What is needed:
Go through the material below and state how many lines include "that", giving the number only.

*-*-*

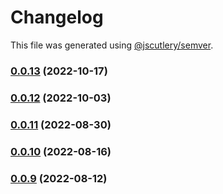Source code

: # Changelog

This file was generated using [@jscutlery/semver](https://github.com/jscutlery/semver).

### [0.0.13](https://github.com/HausDAO/daohaus-monorepo/compare/common-utilities@0.0.12...common-utilities@0.0.13) (2022-10-17)

### [0.0.12](https://github.com/HausDAO/daohaus-monorepo/compare/common-utilities@0.0.11...common-utilities@0.0.12) (2022-10-03)

### [0.0.11](https://github.com/HausDAO/daohaus-monorepo/compare/common-utilities@0.0.10...common-utilities@0.0.11) (2022-08-30)

### [0.0.10](https://github.com/HausDAO/daohaus-monorepo/compare/common-utilities@0.0.9...common-utilities@0.0.10) (2022-08-16)

### [0.0.9](https://github.com/HausDAO/daohaus-monorepo/compare/common-utilities@0.0.8...common-utilities@0.0.9) (2022-08-12)
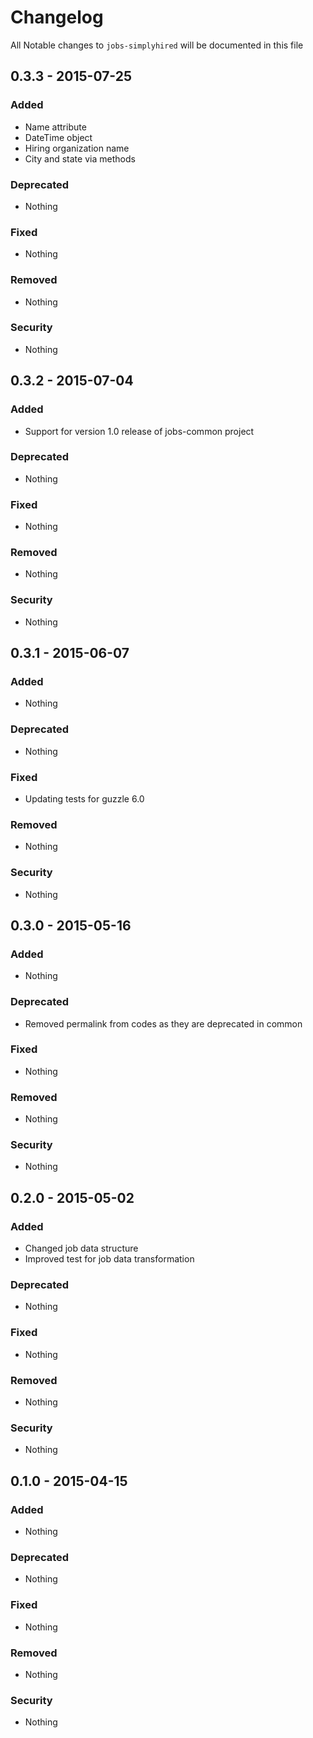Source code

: # Changelog
All Notable changes to `jobs-simplyhired` will be documented in this file

## 0.3.3 - 2015-07-25

### Added
- Name attribute
- DateTime object
- Hiring organization name
- City and state via methods

### Deprecated
- Nothing

### Fixed
- Nothing

### Removed
- Nothing

### Security
- Nothing

## 0.3.2 - 2015-07-04

### Added
- Support for version 1.0 release of jobs-common project

### Deprecated
- Nothing

### Fixed
- Nothing

### Removed
- Nothing

### Security
- Nothing

## 0.3.1 - 2015-06-07

### Added
- Nothing

### Deprecated
- Nothing

### Fixed
- Updating tests for guzzle 6.0

### Removed
- Nothing

### Security
- Nothing

## 0.3.0 - 2015-05-16

### Added
- Nothing

### Deprecated
- Removed permalink from codes as they are deprecated in common

### Fixed
- Nothing

### Removed
- Nothing

### Security
- Nothing

## 0.2.0 - 2015-05-02

### Added
- Changed job data structure
- Improved test for job data transformation

### Deprecated
- Nothing

### Fixed
- Nothing

### Removed
- Nothing

### Security
- Nothing

## 0.1.0 - 2015-04-15

### Added
- Nothing

### Deprecated
- Nothing

### Fixed
- Nothing

### Removed
- Nothing

### Security
- Nothing
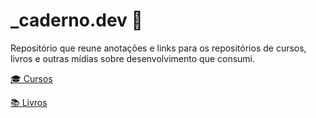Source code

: # _caderno.dev 📓

Repositório que reune anotações e links para os repositórios de cursos, livros e outras mídias sobre desenvolvimento que consumi.

[🎓 Cursos](./cursos/README.md)

[📚 Livros](./livros/README.md)
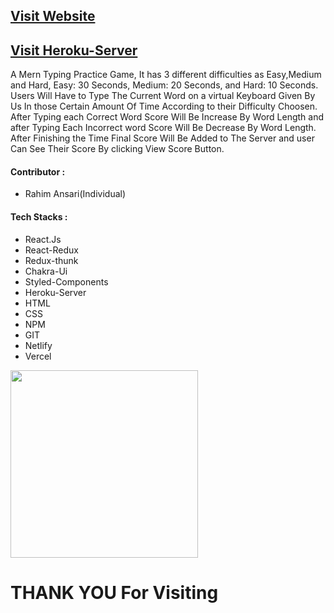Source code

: <h2><a href="https://csb-lj6tvb.netlify.app/" target="_blank">Visit Website</a></h2>
<h2><a href="https://rahimansari.herokuapp.com/rahi" target="_blank">Visit Heroku-Server</a></h2>
A Mern Typing Practice Game, It has 3 different difficulties
as Easy,Medium and Hard, Easy: 30 Seconds, Medium: 20 Seconds, and Hard: 10 Seconds.
Users Will Have to Type The Current Word on a virtual Keyboard Given By Us 
In those Certain Amount Of Time According to their Difficulty Choosen.
After Typing each Correct Word Score Will Be Increase By Word Length 
and after Typing Each Incorrect word Score Will Be Decrease By Word Length.
After Finishing the Time Final Score Will Be Added to The Server and 
user Can See Their Score By clicking View Score Button.

<h4>Contributor : </h4>
<ul><li>
  Rahim Ansari(Individual)
  </li></ul>
  
  <h4>Tech Stacks : </h4>
  <ul>
  <li>React.Js</li>
  <li>React-Redux</li>
  <li>Redux-thunk</li>
  <li>Chakra-Ui</li>
  <li>Styled-Components</li>
  <li>Heroku-Server</li>
  <li>HTML</li>
  <li>CSS</li>
  <li>NPM</li>
  <li>GIT</li>
  <li>Netlify</li>
  <li>Vercel</li>
</ul>
 <img src="https://64.media.tumblr.com/d0635fa4e4bf417b33f24bd481c21f88/tumblr_ppcabrYCWy1ue08b9o1_540.gif" width="300"  />

 <h1>THANK YOU For Visiting</h1>

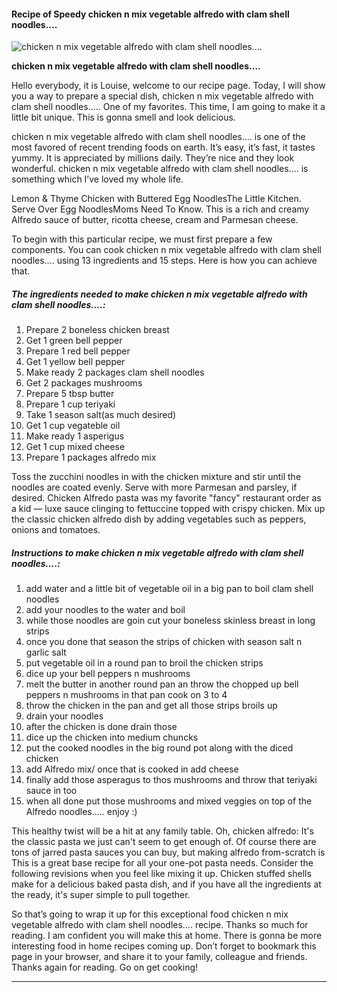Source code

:             

#### Recipe of Speedy chicken n mix vegetable alfredo with clam shell noodles....

![chicken n mix vegetable alfredo with clam shell noodles&hellip;.](https://img-global.cpcdn.com/recipes/50529695/751x532cq70/chicken-n-mix-vegetable-alfredo-with-clam-shell-noodles-recipe-main-photo.jpg)

**chicken n mix vegetable alfredo with clam shell noodles&hellip;.**

Hello everybody, it is Louise, welcome to our recipe page. Today, I will show you a way to prepare a special dish, chicken n mix vegetable alfredo with clam shell noodles….. One of my favorites. This time, I am going to make it a little bit unique. This is gonna smell and look delicious.

chicken n mix vegetable alfredo with clam shell noodles…. is one of the most favored of recent trending foods on earth. It’s easy, it’s fast, it tastes yummy. It is appreciated by millions daily. They’re nice and they look wonderful. chicken n mix vegetable alfredo with clam shell noodles…. is something which I’ve loved my whole life.

Lemon & Thyme Chicken with Buttered Egg NoodlesThe Little Kitchen. Serve Over Egg NoodlesMoms Need To Know. This is a rich and creamy Alfredo sauce of butter, ricotta cheese, cream and Parmesan cheese.

To begin with this particular recipe, we must first prepare a few components. You can cook chicken n mix vegetable alfredo with clam shell noodles…. using 13 ingredients and 15 steps. Here is how you can achieve that.

##### The ingredients needed to make chicken n mix vegetable alfredo with clam shell noodles….:

1.  Prepare 2 boneless chicken breast
2.  Get 1 green bell pepper
3.  Prepare 1 red bell pepper
4.  Get 1 yellow bell pepper
5.  Make ready 2 packages clam shell noodles
6.  Get 2 packages mushrooms
7.  Prepare 5 tbsp butter
8.  Prepare 1 cup teriyaki
9.  Take 1 season salt(as much desired)
10.  Get 1 cup vegateble oil
11.  Make ready 1 asperigus
12.  Get 1 cup mixed cheese
13.  Prepare 1 packages alfredo mix

Toss the zucchini noodles in with the chicken mixture and stir until the noodles are coated evenly. Serve with more Parmesan and parsley, if desired. Chicken Alfredo pasta was my favorite "fancy" restaurant order as a kid — luxe sauce clinging to fettuccine topped with crispy chicken. Mix up the classic chicken alfredo dish by adding vegetables such as peppers, onions and tomatoes.

##### Instructions to make chicken n mix vegetable alfredo with clam shell noodles….:

1.  add water and a little bit of vegetable oil in a big pan to boil clam shell noodles
2.  add your noodles to the water and boil
3.  while those noodles are goin cut your boneless skinless breast in long strips
4.  once you done that season the strips of chicken with season salt n garlic salt
5.  put vegetable oil in a round pan to broil the chicken strips
6.  dice up your bell peppers n mushrooms
7.  melt the butter in another round pan an throw the chopped up bell peppers n mushrooms in that pan cook on 3 to 4
8.  throw the chicken in the pan and get all those strips broils up
9.  drain your noodles
10.  after the chicken is done drain those
11.  dice up the chicken into medium chuncks
12.  put the cooked noodles in the big round pot along with the diced chicken
13.  add Alfredo mix/ once that is cooked in add cheese
14.  finally add those asperagus to thos mushrooms and throw that teriyaki sauce in too
15.  when all done put those mushrooms and mixed veggies on top of the Alfredo noodles….. enjoy :)

This healthy twist will be a hit at any family table. Oh, chicken alfredo: It's the classic pasta we just can't seem to get enough of. Of course there are tons of jarred pasta sauces you can buy, but making alfredo from-scratch is This is a great base recipe for all your one-pot pasta needs. Consider the following revisions when you feel like mixing it up. Chicken stuffed shells make for a delicious baked pasta dish, and if you have all the ingredients at the ready, it's super simple to pull together.

So that’s going to wrap it up for this exceptional food chicken n mix vegetable alfredo with clam shell noodles…. recipe. Thanks so much for reading. I am confident you will make this at home. There is gonna be more interesting food in home recipes coming up. Don’t forget to bookmark this page in your browser, and share it to your family, colleague and friends. Thanks again for reading. Go on get cooking!

* * *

*-*-*

Solution for this task:
6